··· Source material
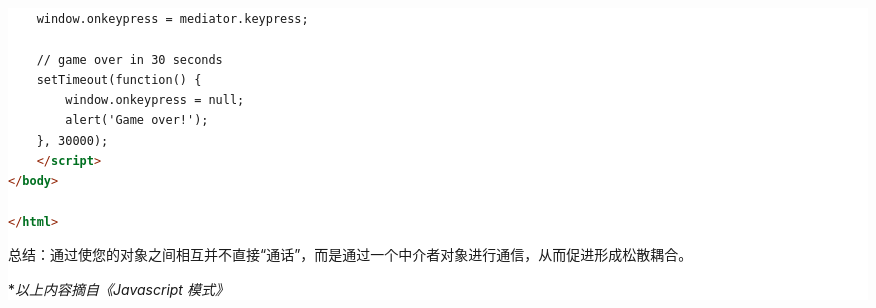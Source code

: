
 ```html
    window.onkeypress = mediator.keypress;

    // game over in 30 seconds
    setTimeout(function() {
        window.onkeypress = null;
        alert('Game over!');
    }, 30000);
    </script>
</body>

</html>


```

总结：通过使您的对象之间相互并不直接“通话”，而是通过一个中介者对象进行通信，从而促进形成松散耦合。

\*_以上内容摘自《Javascript 模式》_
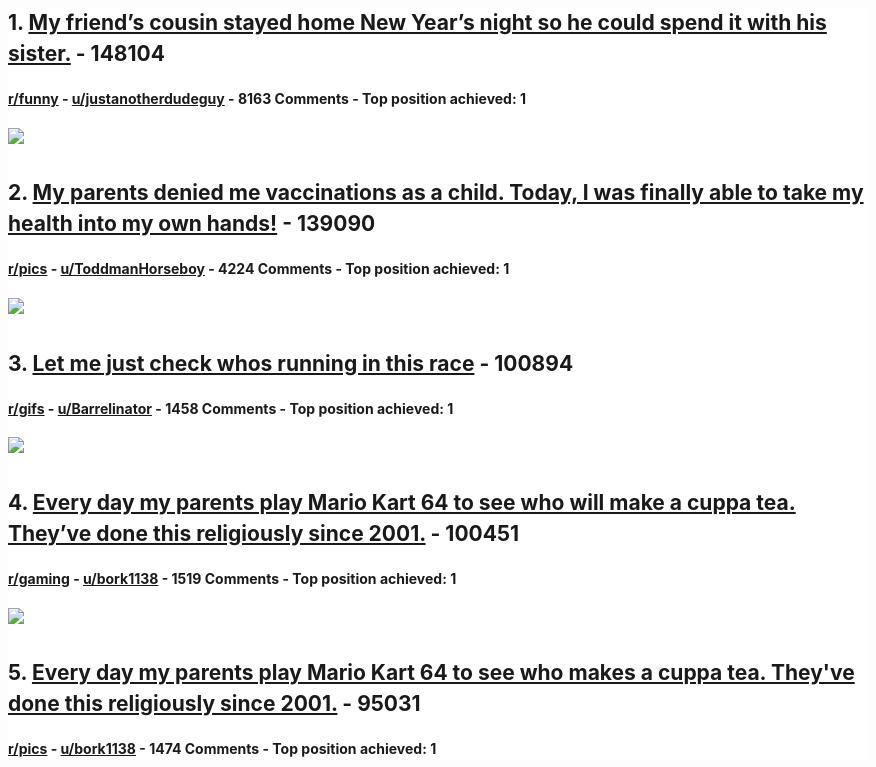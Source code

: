 ## 1. [My friend’s cousin stayed home New Year’s night so he could spend it with his sister.](http://reddit.com/r/funny/comments/abxh8i/my_friends_cousin_stayed_home_new_years_night_so/) - 148104
#### [r/funny](http://reddit.com/r/funny) - [u/justanotherdudeguy](http://reddit.com/u/justanotherdudeguy) - 8163 Comments - Top position achieved: 1

<a href="https://i.imgur.com/hXgnR8W.jpg"><img src="https://b.thumbs.redditmedia.com/fEl-vQfTXN1avbdLEG0HJkvhbOPNzZ-1ObMcg4uTxZM.jpg"></img></a>

## 2. [My parents denied me vaccinations as a child. Today, I was finally able to take my health into my own hands!](http://reddit.com/r/pics/comments/abx582/my_parents_denied_me_vaccinations_as_a_child/) - 139090
#### [r/pics](http://reddit.com/r/pics) - [u/ToddmanHorseboy](http://reddit.com/u/ToddmanHorseboy) - 4224 Comments - Top position achieved: 1

<a href="https://i.redd.it/moxiw9och2821.jpg"><img src="https://b.thumbs.redditmedia.com/PFycgbwp5fe3LYPIi645pJEusGB-kE_ToovZRX3shcQ.jpg"></img></a>

## 3. [Let me just check whos running in this race](http://reddit.com/r/gifs/comments/abt433/let_me_just_check_whos_running_in_this_race/) - 100894
#### [r/gifs](http://reddit.com/r/gifs) - [u/Barrelinator](http://reddit.com/u/Barrelinator) - 1458 Comments - Top position achieved: 1

<a href="https://i.imgur.com/OS8nk9C.gifv"><img src="https://a.thumbs.redditmedia.com/3S4KS17P-67LF7HU_a_Dg6Nwq8pMRRW32hZtoI-yTR4.jpg"></img></a>

## 4. [Every day my parents play Mario Kart 64 to see who will make a cuppa tea. They’ve done this religiously since 2001.](http://reddit.com/r/gaming/comments/abvb71/every_day_my_parents_play_mario_kart_64_to_see/) - 100451
#### [r/gaming](http://reddit.com/r/gaming) - [u/bork1138](http://reddit.com/u/bork1138) - 1519 Comments - Top position achieved: 1

<a href="https://i.redd.it/sqkuqofml1821.jpg"><img src="https://b.thumbs.redditmedia.com/HHcQfLb3qOHYAs0DyQLD3pLyHrEl7ZvEWiof6mgQ8DU.jpg"></img></a>

## 5. [Every day my parents play Mario Kart 64 to see who makes a cuppa tea. They've done this religiously since 2001.](http://reddit.com/r/pics/comments/abtoy5/every_day_my_parents_play_mario_kart_64_to_see/) - 95031
#### [r/pics](http://reddit.com/r/pics) - [u/bork1138](http://reddit.com/u/bork1138) - 1474 Comments - Top position achieved: 1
······
Work to complete: Filter the records above down to the lines containing "over".

Task answer:
    // game over in 30 seconds
        alert('Game over!');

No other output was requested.